Exercise-based physical therapy remained noninferior to arthroscopic partial meniscectomy regarding function and should be the preferred treatment for patients aged 45 to 70 years with degenerative meniscal tears, according to results.
Julia C. A. Noorduyn, MSc, and colleagues randomized 139 patients to 16 sessions of exercise-based physical therapy and 139 patients to undergo arthroscopic partial meniscectomy for degenerative meniscal tears between July 12, 2013, and Dec. 4, 2020. All patients were aged 45 to 70 years.

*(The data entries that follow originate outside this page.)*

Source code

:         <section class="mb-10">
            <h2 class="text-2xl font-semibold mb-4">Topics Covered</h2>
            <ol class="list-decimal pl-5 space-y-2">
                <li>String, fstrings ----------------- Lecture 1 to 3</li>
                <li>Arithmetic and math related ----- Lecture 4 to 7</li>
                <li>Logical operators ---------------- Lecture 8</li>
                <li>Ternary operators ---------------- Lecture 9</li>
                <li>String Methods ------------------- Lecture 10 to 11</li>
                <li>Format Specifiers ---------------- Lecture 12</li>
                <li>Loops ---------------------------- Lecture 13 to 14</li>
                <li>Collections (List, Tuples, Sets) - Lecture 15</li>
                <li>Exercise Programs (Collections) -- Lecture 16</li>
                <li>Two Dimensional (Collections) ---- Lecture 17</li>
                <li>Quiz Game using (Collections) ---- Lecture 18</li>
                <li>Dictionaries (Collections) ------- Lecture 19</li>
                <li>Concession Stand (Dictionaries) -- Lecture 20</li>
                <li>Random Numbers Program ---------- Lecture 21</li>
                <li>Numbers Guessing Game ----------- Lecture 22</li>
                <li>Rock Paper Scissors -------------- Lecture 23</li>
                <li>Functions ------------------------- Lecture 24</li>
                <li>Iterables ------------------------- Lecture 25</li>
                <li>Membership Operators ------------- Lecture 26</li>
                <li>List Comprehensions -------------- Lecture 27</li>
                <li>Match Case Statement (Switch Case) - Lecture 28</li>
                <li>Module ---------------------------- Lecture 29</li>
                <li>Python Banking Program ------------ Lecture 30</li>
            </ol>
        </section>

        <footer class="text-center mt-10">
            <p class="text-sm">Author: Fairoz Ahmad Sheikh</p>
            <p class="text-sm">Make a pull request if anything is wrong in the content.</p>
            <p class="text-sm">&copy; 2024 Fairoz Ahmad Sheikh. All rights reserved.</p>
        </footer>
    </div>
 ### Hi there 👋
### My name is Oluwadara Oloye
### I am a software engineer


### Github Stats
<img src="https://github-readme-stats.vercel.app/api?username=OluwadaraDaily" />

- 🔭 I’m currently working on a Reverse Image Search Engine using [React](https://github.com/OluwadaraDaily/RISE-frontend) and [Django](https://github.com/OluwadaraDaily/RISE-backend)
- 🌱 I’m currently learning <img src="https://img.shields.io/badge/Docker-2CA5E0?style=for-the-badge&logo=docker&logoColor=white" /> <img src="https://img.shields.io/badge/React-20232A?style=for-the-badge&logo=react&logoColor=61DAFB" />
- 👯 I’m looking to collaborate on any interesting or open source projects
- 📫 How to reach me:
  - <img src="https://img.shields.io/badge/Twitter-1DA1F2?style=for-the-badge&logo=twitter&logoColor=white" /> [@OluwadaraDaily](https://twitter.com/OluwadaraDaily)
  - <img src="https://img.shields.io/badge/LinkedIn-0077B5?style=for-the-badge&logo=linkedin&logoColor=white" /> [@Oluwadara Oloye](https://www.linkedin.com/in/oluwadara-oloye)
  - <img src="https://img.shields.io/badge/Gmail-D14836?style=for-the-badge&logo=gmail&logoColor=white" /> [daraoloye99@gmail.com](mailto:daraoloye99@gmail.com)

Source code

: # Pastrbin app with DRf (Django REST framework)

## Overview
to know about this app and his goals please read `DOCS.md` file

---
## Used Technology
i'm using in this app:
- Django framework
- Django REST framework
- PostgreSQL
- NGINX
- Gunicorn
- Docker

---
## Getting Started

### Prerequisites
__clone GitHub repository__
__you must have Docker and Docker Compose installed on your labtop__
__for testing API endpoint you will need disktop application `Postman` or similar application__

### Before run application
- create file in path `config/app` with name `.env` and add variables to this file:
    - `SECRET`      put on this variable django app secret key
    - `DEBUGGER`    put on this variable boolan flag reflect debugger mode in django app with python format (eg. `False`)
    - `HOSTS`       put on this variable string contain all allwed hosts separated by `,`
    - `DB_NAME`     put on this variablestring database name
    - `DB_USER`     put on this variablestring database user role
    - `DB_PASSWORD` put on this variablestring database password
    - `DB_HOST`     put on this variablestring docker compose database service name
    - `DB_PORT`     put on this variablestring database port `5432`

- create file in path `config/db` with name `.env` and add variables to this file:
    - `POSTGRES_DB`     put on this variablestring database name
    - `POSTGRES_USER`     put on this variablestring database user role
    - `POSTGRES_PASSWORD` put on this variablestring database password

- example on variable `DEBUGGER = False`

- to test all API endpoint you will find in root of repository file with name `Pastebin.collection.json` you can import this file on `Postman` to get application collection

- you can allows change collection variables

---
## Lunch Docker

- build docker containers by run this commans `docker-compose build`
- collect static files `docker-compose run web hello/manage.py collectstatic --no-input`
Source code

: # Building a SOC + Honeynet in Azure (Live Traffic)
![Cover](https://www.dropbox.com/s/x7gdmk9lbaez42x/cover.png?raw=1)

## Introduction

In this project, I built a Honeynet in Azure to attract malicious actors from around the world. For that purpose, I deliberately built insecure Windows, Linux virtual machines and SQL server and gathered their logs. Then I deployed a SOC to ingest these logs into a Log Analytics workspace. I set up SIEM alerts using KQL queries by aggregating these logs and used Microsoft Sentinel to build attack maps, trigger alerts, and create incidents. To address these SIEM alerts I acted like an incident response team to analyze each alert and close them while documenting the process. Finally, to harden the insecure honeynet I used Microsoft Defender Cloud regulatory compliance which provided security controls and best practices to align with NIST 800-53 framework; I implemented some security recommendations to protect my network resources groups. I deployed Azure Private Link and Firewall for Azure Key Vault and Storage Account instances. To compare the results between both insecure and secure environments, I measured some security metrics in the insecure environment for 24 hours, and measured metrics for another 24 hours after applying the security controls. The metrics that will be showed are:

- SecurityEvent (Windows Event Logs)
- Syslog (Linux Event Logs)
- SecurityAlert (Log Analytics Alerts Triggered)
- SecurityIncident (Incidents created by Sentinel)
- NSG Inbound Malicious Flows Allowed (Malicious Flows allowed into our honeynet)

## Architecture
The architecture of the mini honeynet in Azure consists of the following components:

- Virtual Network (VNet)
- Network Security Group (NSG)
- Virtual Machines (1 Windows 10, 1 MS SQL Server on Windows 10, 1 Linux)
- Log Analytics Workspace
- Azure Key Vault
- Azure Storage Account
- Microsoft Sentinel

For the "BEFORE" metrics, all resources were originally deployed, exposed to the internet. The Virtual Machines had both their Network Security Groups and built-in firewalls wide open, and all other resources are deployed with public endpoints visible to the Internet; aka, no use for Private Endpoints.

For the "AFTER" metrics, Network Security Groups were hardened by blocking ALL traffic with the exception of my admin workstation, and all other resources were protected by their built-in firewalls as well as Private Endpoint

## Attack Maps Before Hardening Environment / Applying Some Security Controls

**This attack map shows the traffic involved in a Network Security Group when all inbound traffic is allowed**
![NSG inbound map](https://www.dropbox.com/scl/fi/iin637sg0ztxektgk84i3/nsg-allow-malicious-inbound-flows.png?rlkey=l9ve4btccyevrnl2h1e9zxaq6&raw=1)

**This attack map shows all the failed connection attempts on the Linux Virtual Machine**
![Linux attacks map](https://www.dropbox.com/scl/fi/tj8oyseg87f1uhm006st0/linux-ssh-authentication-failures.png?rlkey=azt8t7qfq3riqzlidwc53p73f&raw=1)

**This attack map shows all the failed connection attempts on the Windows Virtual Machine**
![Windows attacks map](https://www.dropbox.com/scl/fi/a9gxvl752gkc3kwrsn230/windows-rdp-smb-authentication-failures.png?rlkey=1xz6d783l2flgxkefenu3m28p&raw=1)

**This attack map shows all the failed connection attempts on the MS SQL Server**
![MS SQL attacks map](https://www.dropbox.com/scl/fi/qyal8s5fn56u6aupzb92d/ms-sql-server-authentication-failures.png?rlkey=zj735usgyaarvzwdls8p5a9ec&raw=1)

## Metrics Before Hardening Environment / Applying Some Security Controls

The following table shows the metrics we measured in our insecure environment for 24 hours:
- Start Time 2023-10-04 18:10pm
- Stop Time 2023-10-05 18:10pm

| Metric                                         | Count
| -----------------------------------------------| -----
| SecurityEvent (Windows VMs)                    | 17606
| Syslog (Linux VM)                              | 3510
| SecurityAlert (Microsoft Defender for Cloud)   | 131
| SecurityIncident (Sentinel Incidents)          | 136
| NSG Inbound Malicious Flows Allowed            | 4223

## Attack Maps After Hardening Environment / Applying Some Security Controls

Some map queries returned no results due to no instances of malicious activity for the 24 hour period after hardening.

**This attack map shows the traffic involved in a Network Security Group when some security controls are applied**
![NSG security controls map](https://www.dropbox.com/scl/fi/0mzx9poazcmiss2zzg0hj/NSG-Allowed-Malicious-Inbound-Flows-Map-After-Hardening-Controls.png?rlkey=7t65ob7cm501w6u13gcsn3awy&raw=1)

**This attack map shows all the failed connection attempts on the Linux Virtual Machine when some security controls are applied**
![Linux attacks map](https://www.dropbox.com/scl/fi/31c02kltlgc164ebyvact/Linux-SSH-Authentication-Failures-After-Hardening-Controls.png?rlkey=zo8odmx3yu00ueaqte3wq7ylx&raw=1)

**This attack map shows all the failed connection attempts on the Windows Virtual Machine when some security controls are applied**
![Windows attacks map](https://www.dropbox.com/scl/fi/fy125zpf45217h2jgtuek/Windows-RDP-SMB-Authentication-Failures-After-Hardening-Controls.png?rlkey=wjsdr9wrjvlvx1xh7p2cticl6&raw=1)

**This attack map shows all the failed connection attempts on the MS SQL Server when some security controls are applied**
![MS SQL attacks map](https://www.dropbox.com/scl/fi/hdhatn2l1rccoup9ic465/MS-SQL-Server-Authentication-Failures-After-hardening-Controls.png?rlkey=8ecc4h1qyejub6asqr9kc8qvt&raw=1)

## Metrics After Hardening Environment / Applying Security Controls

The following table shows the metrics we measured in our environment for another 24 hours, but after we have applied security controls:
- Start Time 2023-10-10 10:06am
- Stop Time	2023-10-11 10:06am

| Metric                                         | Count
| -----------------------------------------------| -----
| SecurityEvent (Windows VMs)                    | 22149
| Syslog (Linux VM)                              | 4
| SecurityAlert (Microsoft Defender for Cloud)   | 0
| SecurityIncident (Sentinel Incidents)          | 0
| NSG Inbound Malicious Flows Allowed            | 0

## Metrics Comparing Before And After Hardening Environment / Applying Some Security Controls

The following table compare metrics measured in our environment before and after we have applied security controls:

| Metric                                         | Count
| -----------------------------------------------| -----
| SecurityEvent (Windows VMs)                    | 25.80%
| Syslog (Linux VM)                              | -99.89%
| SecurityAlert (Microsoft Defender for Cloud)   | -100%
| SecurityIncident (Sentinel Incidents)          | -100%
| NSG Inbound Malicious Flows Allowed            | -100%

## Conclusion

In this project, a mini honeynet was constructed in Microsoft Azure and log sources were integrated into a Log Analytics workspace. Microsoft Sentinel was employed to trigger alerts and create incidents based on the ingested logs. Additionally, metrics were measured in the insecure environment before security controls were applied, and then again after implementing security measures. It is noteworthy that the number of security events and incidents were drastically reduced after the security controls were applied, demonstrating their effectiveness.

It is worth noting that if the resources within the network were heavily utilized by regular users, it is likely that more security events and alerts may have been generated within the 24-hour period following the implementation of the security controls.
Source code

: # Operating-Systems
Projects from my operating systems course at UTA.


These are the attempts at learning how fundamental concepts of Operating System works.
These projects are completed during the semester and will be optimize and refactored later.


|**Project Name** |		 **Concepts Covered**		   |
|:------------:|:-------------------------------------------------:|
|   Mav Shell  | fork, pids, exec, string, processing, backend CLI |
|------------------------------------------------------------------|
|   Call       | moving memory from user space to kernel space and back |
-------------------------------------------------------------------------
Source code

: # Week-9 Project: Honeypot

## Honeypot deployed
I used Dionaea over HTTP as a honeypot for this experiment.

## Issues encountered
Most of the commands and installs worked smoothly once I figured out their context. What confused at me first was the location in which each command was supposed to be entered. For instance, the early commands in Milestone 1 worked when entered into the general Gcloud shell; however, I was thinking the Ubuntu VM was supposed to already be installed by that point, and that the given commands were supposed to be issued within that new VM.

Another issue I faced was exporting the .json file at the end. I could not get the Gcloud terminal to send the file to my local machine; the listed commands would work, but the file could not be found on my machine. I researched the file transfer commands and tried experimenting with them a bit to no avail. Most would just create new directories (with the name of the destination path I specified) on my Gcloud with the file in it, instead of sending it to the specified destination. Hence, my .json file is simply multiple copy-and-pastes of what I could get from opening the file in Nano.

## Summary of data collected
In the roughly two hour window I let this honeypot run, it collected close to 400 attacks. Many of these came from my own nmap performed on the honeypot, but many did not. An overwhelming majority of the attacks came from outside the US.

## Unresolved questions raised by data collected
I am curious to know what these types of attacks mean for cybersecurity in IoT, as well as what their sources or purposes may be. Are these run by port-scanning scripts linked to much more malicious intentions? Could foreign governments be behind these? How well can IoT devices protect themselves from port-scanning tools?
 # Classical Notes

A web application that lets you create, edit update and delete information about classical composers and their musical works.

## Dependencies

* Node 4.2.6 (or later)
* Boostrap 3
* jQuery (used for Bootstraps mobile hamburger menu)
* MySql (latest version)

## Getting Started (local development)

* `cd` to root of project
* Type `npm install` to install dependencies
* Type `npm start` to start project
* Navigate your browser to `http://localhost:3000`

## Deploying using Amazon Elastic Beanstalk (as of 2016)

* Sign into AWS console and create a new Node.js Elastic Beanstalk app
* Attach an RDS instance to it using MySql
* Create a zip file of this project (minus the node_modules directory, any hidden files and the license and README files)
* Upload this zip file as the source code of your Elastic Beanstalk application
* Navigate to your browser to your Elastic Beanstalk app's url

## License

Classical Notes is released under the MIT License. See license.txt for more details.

Outcome measures were collected at a mean follow-up 61.8 months and included patient-reported knee function and progression of knee osteoarthritis on radiograph, according to the study.
From baseline to 5-year follow-up, the surgery group had a mean improvement of 29.6 in IKDC scores, while the physical therapy group had a mean improvement of 25.1. Researchers also found knee OA progressed in 49.2% of patients (n = 61) in the surgery group and 50.8% of patients (n = 63 patients) in the physical therapy group.
With comparable knee function scores and rates of OA progression at 5 years, Noorduyn and colleagues determined exercise-based physical therapy to be noninferior to arthroscopic partial meniscectomy.
“Findings from this trial further support the recommendation that exercise-based physical therapy should be the preferred treatment over surgery for degenerative meniscal tears,” the researchers wrote in the study.